Sue Hawksley sue at articulateanimal.org.uk
Sat Jan 19 00:39:41 EST 2013


Hi

re: Anne-Sarah's point "for me this alternated periods are not easy to  
cross because I need energy to refocus/change the mind from one to  
another. even from teaching to creating"

This resonates for me. In the general fast-paced flurry of daily  
emails, teaching, meetings and pressing deadlines, I find it difficult  
to create the 'empty spaces' which facilitate the transition between  
the rhythms and identities of the interlinked but distinct aspects of  
my practice (artistic, research, teaching, writing, admin etc.).

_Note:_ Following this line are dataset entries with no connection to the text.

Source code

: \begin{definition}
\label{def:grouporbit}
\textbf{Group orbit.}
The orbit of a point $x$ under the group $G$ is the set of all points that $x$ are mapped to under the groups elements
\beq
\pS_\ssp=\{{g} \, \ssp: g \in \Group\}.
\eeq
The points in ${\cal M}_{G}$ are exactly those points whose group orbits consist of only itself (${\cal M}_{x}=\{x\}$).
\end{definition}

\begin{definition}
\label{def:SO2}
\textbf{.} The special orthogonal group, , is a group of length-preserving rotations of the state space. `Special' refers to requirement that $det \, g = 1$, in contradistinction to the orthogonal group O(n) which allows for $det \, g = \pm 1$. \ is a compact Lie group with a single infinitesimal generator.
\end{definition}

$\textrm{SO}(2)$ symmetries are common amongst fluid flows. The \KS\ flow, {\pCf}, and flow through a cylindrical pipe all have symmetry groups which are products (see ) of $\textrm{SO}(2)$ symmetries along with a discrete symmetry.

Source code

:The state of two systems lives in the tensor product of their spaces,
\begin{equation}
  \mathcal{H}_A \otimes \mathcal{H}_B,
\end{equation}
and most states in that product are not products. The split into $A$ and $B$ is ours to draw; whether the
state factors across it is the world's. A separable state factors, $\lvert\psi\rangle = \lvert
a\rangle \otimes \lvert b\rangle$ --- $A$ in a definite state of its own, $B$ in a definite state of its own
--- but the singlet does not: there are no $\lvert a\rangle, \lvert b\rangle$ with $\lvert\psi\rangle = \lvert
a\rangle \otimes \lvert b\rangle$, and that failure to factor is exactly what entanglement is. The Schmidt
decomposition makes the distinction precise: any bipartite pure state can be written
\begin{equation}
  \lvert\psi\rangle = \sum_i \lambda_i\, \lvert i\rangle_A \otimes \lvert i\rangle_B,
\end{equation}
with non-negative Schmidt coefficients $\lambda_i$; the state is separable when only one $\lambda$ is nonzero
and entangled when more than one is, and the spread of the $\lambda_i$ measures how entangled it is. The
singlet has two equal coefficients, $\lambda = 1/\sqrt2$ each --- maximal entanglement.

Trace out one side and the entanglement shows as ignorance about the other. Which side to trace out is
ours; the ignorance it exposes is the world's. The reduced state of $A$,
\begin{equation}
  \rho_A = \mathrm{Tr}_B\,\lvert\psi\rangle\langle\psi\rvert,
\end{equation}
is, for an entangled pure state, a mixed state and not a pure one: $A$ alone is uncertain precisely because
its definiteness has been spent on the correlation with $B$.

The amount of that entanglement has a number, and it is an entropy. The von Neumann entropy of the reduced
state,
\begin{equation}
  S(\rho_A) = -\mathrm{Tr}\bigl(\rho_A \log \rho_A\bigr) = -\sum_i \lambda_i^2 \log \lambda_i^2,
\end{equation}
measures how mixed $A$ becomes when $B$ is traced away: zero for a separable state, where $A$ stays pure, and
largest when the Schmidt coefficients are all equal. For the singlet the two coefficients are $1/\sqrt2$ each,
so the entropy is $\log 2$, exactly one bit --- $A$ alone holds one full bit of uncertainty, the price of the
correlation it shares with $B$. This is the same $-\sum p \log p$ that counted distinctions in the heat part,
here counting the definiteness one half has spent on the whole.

The  
teacher-role seem to require being one-who-knows. The practitioner/  
researcher requires being one-who-does-not-(yet)-know. The  
administrator role wants time-travellers who get everything done by  
yesterday. The creator/writer role wants patience - long stretches of  
space and time for ideas and understanding to germinate and evolve.

As a dance artist I sometimes work with new media, for example within  
digitally-mediated interactive immersive performance environments.  
These are often emergent, fluid, unstable, and stretch the performer's  
attention in complex ways. The experience of time and space may be  
augmented and changed in ways unachievable for biologically embodied- 
minded persons. The notion of 'presence' is extended when one is  
telematically linked across the planet, or bringing about the  
existence of virtual avatar-beings, while 'projecting' in the  
theatrical sense to a real audience, and maybe being video-projected  
in the visual-image sense, and yet remaining attentive to the lived- 
experience of the moving body and those of co-performers. An aspect of  
my research involves exploring solutions to help performers cope with  
such complex interactivity.

This seems very relevant not just within specialist performance  
situations but also in everyday life. So some of the particular  
challenges and variety of demands faced working as an artist within an  
academic setting could be perceived as useful tools rather than  
hindrances - to my practice & research at least.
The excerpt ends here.